Feltex's Australian bank “could have” demanded immediate repayment of its funding facilities in late October 2005, a former risk manager for the ANZ says.That could have brought about the carpet maker's collapse a year earlier than eventually

Duncan Bridgeman
Tue, 13 Apr 2010

Feltex’s Australian bank “could have” demanded immediate repayment of its funding facilities in late October 2005, a former risk manager for the ANZ says.

That could have brought about the carpet maker’s collapse a year earlier than eventually happened as it was totally reliant on ANZ funding of more than $150 million, Peter Holland told the Auckland District Court yesterday.

Mr Holland, whose corporate portfolio management unit was responsible for monitoring distressed or problematic loans, was called as the first Crown witness in a trial of five former Feltex directors which began yesterday.

The directors – Peter Thomas Peter Thomas, Peter Hunter, John Hagen and Michael Feeney, and former chairman Tim Saunders – have pleaded not guilty to charges under the Financial Reporting Act.

The charges concern Feltex’s interim financial statements for the six-month period ended December 31 2005, the first set of accounts prepared by Feltex under the new international financial reporting standards (IFRS). The accounts were finalised and published in February 2006.

The Registrar of Companies alleges the Feltex directors failed to disclose an ANZ Bank debt facility as a “current” liability and did not disclose a breach of financial covenants during that period.

If convicted, each director is liable to a fine not exceeding $100,000.

Mr Holland said his role was to initially “shadow” and provide oversight to accounts, before they moved under his unit’s direct control.

He said he was notified that the bank had concerns about Feltex in June 2005 and his team became fully involved in November.

In September Feltex indicated to the ANZ that it was considering a major restructuring plan to save costs as falling earnings meant it was running up against its covenants.

As part of the restructure Feltex wanted to close its Melbourne Braebook yarn plant but would need a further $10 million working capital loan to help absorb the decommissioning costs.

At this point Feltex had brought in global consultants LEK to conduct a review of the proposal.

The ANZ, by this time applying greater vigilance to the Feltex account, brought in its own external consultant to review the restructure.

It hired Colin Nicol of corporate insolvency specialists McGrath Nicol to review the affairs of the company.

Mr Holland said the bank decided to advance the $10 million but there were several conditions attached.

Firstly that loan was short in term – being repayable by December 20.

“We needed to be convinced the company could do the restructure so we gave it a month or two while keeping our options open,” Mr Holland said.

“We could have [called in the loans] but Feltex had several initiatives underway and it wouldn’t have been right. It was wait and see.”

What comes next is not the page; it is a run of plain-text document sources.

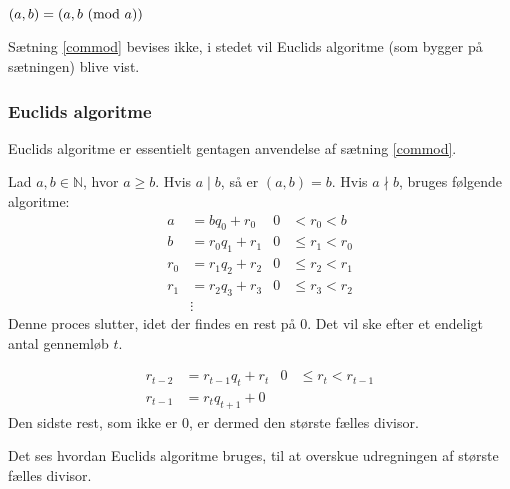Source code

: \begin{sent}
    \label{commod}
    \((a, b) = (a, b \ (\mathrm{mod}\ a))\)
\end{sent}

Sætning \ref{commod} bevises ikke, i stedet vil Euclids algoritme (som bygger på sætningen) blive vist.

\subsubsection{Euclids algoritme}
Euclids algoritme er essentielt gentagen anvendelse af sætning \ref{commod}.
\begin{definition}
    Lad \(a, b \in \mathbb{N}\), hvor \(a \geq b\).
    Hvis \(a \mid b\), så er \((a, b) = b\).
    Hvis \(a \nmid b\), bruges følgende algoritme:
    \begin{align*}
        a   &= b q_0    + r_0   & 0 &<    r_0 < b\\
        b   &= r_0 q_1  + r_1   & 0 &\leq r_1 < r_0\\
        r_0 &= r_1 q_2  + r_2   & 0 &\leq r_2 < r_1\\
        r_1 &= r_2 q_3  + r_3   & 0 &\leq r_3 < r_2\\
        &\vdots
    \end{align*}
    Denne proces slutter, idet der findes en rest på 0.
    Det vil ske efter et endeligt antal gennemløb \(t\).

    \begin{align*}
        r_{t-2} &= r_{t-1}  q_t      + r_t   & 0 &\leq r_t < r_{t-1}\\
        r_{t-1} &= r_t      q_{t+1}  + 0
    \end{align*}
    Den sidste rest, som ikke er 0, er dermed den største fælles divisor.\cite[11]{absalg}
\end{definition}

Det ses hvordan Euclids algoritme bruges, til at overskue udregningen af største fælles divisor.

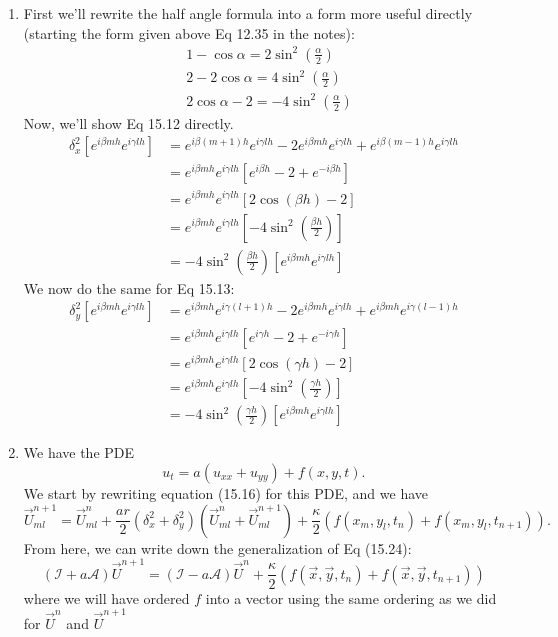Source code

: \documentclass[11pt]{article}
\def\f{\frac }
\begin{document}
\begin{enumerate}
\item First we'll rewrite the half angle formula into a form more useful directly (starting the form given above Eq 12.35 in the notes):
\begin{align*} & 1-\cos \alpha = 2 \sin ^2 \left ( \f{\alpha}{2} \right ) \\
&2-2\cos \alpha = 4 \sin ^2 \left ( \f{\alpha}{2} \right ) \\
&2\cos \alpha - 2= - 4 \sin ^2 \left ( \f{\alpha}{2} \right ) \end{align*}
Now, we'll show Eq 15.12 directly.
\begin{align*} \delta _x ^2 \left [ e^{i\beta m h} e^{i\gamma l h} \right ] &= e^{i\beta (m+1) h} e^{i\gamma l h} -2 e^{i\beta m h} e^{i\gamma l h} + e^{i\beta (m-1) h} e^{i\gamma l h}\\
&= e^{i\beta m h} e^{i\gamma l h} \left [ e^{i\beta h}-2  + e^{-i\beta h} \right ]\\
&= e^{i\beta m h} e^{i\gamma l h} \left [ 2\cos (\beta h) -2 \right ]\\
&= e^{i\beta m h} e^{i\gamma l h} \left [ -4 \sin ^2 \left ( \f{\beta h}{2} \right ) \right ]\\
&= -4 \sin ^2 \left ( \f{\beta h}{2} \right )  \left [ e^{i\beta m h} e^{i\gamma l h}\right ]\end{align*}
We now do the same for Eq 15.13:
\begin{align*} \delta _y ^2 \left [ e^{i\beta m h} e^{i\gamma l h} \right ] &= e^{i\beta m h} e^{i\gamma (l+1) h} -2 e^{i\beta m h} e^{i\gamma l h} + e^{i\beta m h} e^{i\gamma (l-1) h}\\
&= e^{i\beta m h} e^{i\gamma l h} \left [ e^{i\gamma h}-2  + e^{-i\gamma h} \right ]\\
&= e^{i\beta m h} e^{i\gamma l h} \left [ 2\cos (\gamma h) -2 \right ]\\
&= e^{i\beta m h} e^{i\gamma l h} \left [ -4 \sin ^2 \left ( \f{\gamma h}{2} \right ) \right ]\\
&= -4 \sin ^2 \left ( \f{\gamma h}{2} \right )  \left [ e^{i\beta m h} e^{i\gamma l h}\right ]\end{align*}

\item We have the PDE
\[ u_t = a \left ( u_{xx} + u_{yy} \right ) + f(x,y,t). \]
We start by rewriting equation (15.16) for this PDE, and we have
\[ \vec{U} _{ml} ^{n+1} = \vec{U} _{ml} ^{n} + \f{ar}{2} \left ( \delta _x ^2 + \delta _y ^2 \right )  \left ( \vec{U} _{ml} ^{n} + \vec{U} _{ml} ^{n+1} \right ) + \f{\kappa}{2} \left ( f(x_m,y_l,t_n ) + f(x_m,y_l,t_{n+1}  ) \right ) .\]
From here, we can write down the generalization of Eq (15.24):
\[ \left ( \mathcal{I} + a\mathcal{A} \right) \vec{U} ^{n+1}  = \left ( \mathcal{I} - a\mathcal{A} \right) \vec{U} ^n + \f{\kappa}{2} \left ( f(\vec{x},\vec{y},t_n ) + f(\vec{x}, \vec{y},t_{n+1}  ) \right ) \]
where we will have ordered $f$ into a vector using the same ordering as we did for $\vec{U}^n$ and $\vec{U}^{n+1}$


\end{enumerate}
\end{document}
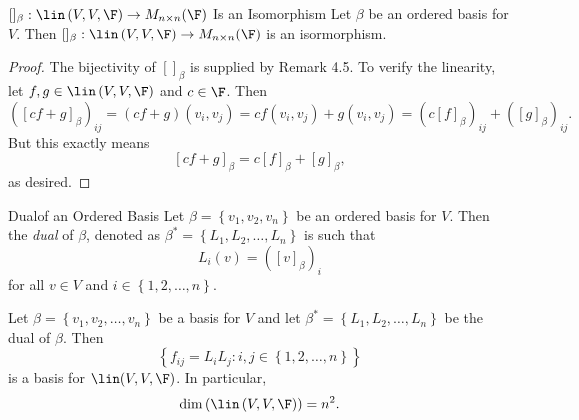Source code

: \documentclass[linearalgebraII]{subfiles}
\begin{document}
    \clearpage
    \begin{theorem}{$[]_\beta:\lin\left( V,V,\F \right)\to M_{n\times n}(\F)$ Is an Isomorphism}
        Let $\beta$ be an ordered basis for $V$. Then $[]_\beta:\lin\left( V,V,\F \right)\to M_{n\times n}(\F)$ is an isormorphism.
    \end{theorem}

    \begin{proof}
        The bijectivity of $[]_\beta$ is supplied by Remark 4.5. To verify the linearity, let $f,g\in\lin\left( V,V,\F \right)$ and $c\in\F$. Then
        \begin{equation*}
            \left( \left[ cf+g \right] _\beta \right) _{ij} = \left( cf+g \right) \left( v_i,v_j \right) = cf\left( v_i,v_j \right) + g\left( v_i,v_j \right) = \left( c\left[ f \right]_\beta  \right)_{ij} + \left( \left[ g \right]_\beta  \right) _{ij}.
        \end{equation*}
        But this exactly means
        \begin{equation*}
            \left[ cf+g \right] _\beta = c\left[ f \right] _\beta + \left[ g \right] _\beta,
        \end{equation*}
        as desired.
    \end{proof}

    \begin{recall}{Dual}{of an Ordered Basis}
        Let $\beta = \left\lbrace v_1,v_2,v_n \right\rbrace $ be an ordered basis for $V$. Then the \emph{dual} of $\beta$, denoted as $\beta^* = \left\lbrace L_1,L_2,\ldots,L_n \right\rbrace $ is such that
        \begin{equation*}
            L_i\left( v \right) = \left( \left[ v \right] _\beta \right) _i
        \end{equation*}
        for all $v\in V$ and $i\in\left\lbrace 1,2,\ldots,n \right\rbrace$.
    \end{recall}

    \begin{cor}{}
        Let $\beta = \left\lbrace v_1,v_2,\ldots,v_n \right\rbrace$ be a basis for $V$ and let $\beta^* = \left\lbrace L_1,L_2,\ldots,L_n \right\rbrace $ be the dual of $\beta$. Then
        \begin{equation*}
            \left\lbrace f_{ij} = L_iL_j: i,j\in\left\lbrace 1,2,\ldots,n \right\rbrace  \right\rbrace 
        \end{equation*}
        is a basis for $\lin(V,V,\F)$. In particular,
        \begin{equation*}
            \dim\left( \lin\left( V,V,\F \right)  \right) = n^2.
        \end{equation*}
    \end{cor}	
\end{document}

And secondly, it would be priced according to the bank’s risk profile of Feltex. ANZ priced the loan at 2.75 basis points over the bank bill rate - a “very high rate” at that point of the cycle, Mr Holland said.

But further to that, after seeking a second report from Mcgrath Nicol, ANZ acted to amend the pricing on its main facilities, including an $A75 million term loan.

A new deed was drawn up to “bring together” the various funding lines and advance the $10 million for restructuring costs.

The interest rate on the term loan was increased by 80 basis points to 200 points over the bank bill rate and an $A40 million cash loan went up by 112 points to 195.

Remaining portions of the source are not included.